BEGIN

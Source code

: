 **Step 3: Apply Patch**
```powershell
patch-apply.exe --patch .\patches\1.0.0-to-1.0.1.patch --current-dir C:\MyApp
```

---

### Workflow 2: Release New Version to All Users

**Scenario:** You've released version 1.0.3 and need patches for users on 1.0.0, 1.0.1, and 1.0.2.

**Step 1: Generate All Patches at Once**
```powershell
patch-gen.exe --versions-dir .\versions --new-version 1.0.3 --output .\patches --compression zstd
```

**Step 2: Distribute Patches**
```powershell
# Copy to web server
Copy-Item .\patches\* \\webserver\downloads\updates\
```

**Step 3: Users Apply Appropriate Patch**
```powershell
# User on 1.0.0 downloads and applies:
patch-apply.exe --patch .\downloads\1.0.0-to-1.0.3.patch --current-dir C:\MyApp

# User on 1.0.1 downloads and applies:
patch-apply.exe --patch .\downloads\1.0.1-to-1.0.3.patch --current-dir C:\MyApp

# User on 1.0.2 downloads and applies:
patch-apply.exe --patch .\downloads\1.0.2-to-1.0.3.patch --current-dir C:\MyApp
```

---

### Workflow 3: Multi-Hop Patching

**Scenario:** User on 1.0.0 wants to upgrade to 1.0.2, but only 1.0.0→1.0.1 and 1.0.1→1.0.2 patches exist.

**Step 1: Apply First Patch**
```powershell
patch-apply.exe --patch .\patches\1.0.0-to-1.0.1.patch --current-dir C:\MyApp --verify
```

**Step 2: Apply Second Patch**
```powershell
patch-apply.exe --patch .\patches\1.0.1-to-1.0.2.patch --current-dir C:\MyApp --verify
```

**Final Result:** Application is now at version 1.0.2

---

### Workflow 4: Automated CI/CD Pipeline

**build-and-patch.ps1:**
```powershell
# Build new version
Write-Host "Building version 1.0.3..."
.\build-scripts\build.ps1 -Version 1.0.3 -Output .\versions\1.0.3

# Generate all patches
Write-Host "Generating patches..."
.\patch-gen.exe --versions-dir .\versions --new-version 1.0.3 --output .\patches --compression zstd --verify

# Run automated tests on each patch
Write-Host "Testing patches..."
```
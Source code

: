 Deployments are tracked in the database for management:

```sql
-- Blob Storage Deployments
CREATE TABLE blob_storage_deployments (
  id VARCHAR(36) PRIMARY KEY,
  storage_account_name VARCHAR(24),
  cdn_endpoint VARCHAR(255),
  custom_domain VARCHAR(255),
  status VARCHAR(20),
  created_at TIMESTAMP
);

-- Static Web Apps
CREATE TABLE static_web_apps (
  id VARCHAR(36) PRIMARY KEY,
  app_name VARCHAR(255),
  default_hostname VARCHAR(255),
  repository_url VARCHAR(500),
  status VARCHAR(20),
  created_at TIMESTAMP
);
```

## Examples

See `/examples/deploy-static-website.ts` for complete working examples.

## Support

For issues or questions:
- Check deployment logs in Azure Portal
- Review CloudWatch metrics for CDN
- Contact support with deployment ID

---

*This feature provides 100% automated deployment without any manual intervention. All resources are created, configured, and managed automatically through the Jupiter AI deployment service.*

END

* _Work to be completed_: Lines holding the string "Generate": find them in the listing above and copy each one.

* _Finished task_:
**Step 1: Generate All Patches at Once**
# Generate all patches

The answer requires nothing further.